Editor's note: this piece was coauthored by Kurt Altman.
Beth Richardson searched Columbia, South Carolina for the best school for her son. Jed, age 7, attended a Montessori school for kindergarten, but after weeks of research in preparation for first grade, Beth enrolled him at East Point Academy, a Chinese-immersion charter school.
“I visited every single school that was available to us in Columbia,” Beth said. “I spent a lot of time at the Chinese immersion school before we moved him.”
This year, the Richardson family was one of more than 2 million families across the country that chose charter schools, which are independent, tuition-free public schools. Charter schools pride themselves on unique mission statements and teaching styles. School leaders sign a contract, or charter, with a state agency or local school district, and the schools can choose to focus on math and science or, like East Point, teach classes in both Chinese and English.
What sets charter schools apart is their ability to choose their own textbooks and teaching strategies. The national Common Core standards that swept through the country in recent years threaten this key characteristic. These standards require all public school students—traditional and charter—to learn specific material in a predefined sequence. The standards have forced schools to revise their curriculum strategies and teaching methods.

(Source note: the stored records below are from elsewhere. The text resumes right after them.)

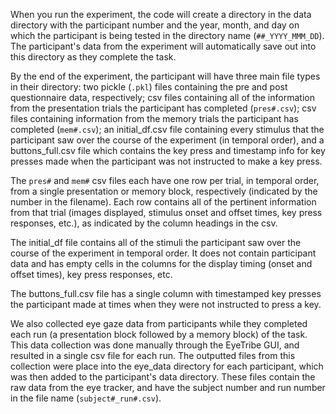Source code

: When you run the experiment, the code will create a directory in the data directory with the participant number and the year, month, and day on which the participant is being tested in the directory name (`##_YYYY_MMM_DD`). The participant's data from the experiment will automatically save out into this directory as they complete the task. 

By the end of the experiment, the participant will have three main file types in their directory: two pickle (`.pkl`) files containing the pre and post questionnaire data, respectively; csv files containing all of the information from the presentation trials the participant has completed (`pres#.csv`); csv files containing information from the memory trials the participant has completed (`mem#.csv`); an initial_df.csv file containing every stimulus that the participant saw over the course of the experiment (in temporal order), and a buttons_full.csv file which contains the key press and timestamp info for key presses made when the participant was not instructed to make a key press. 

The `pres#` and `mem#` csv files each have one row per trial, in temporal order, from a single presentation or memory block, respectively (indicated by the number in the filename). Each row contains all of the pertinent information from that trial (images displayed, stimulus onset and offset times, key press responses, etc.), as indicated by the column headings in the csv. 

The initial_df file contains all of the stimuli the participant saw over the course of the experiment in temporal order. It does not contain participant data and has empty cells in the columns for the display timing (onset and offset times), key press responses, etc. 

The buttons_full.csv file has a single column with timestamped key presses the participant made at times when they were not instructed to press a key. 

We also collected eye gaze data from participants while they completed each run (a presentation block followed by a memory block) of the task. This data collection was done manually through the EyeTribe GUI, and resulted in a single csv file for each run. The outputted files from this collection were place into the eye_data directory for each participant, which was then added to the participant's data directory. These files contain the raw data from the eye tracker, and have the subject number and run number in the file name (`subject#_run#.csv`).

Textbook companies are stamping “Aligned with the Common Core” on their book covers. Even supporters of the Common Core have admitted that the standards are more than just benchmarks and will change how teachers teach. Now, the Bill and Melinda Gates Foundation is funding a project that reviews curriculum to see how well it matches the standards.
By its nature, Common Core causes charters to become more like the traditional schools next door. As state lawmakers around the country grapple with Common Core’s effects, maintaining charters’ independence must be a part of these decisions.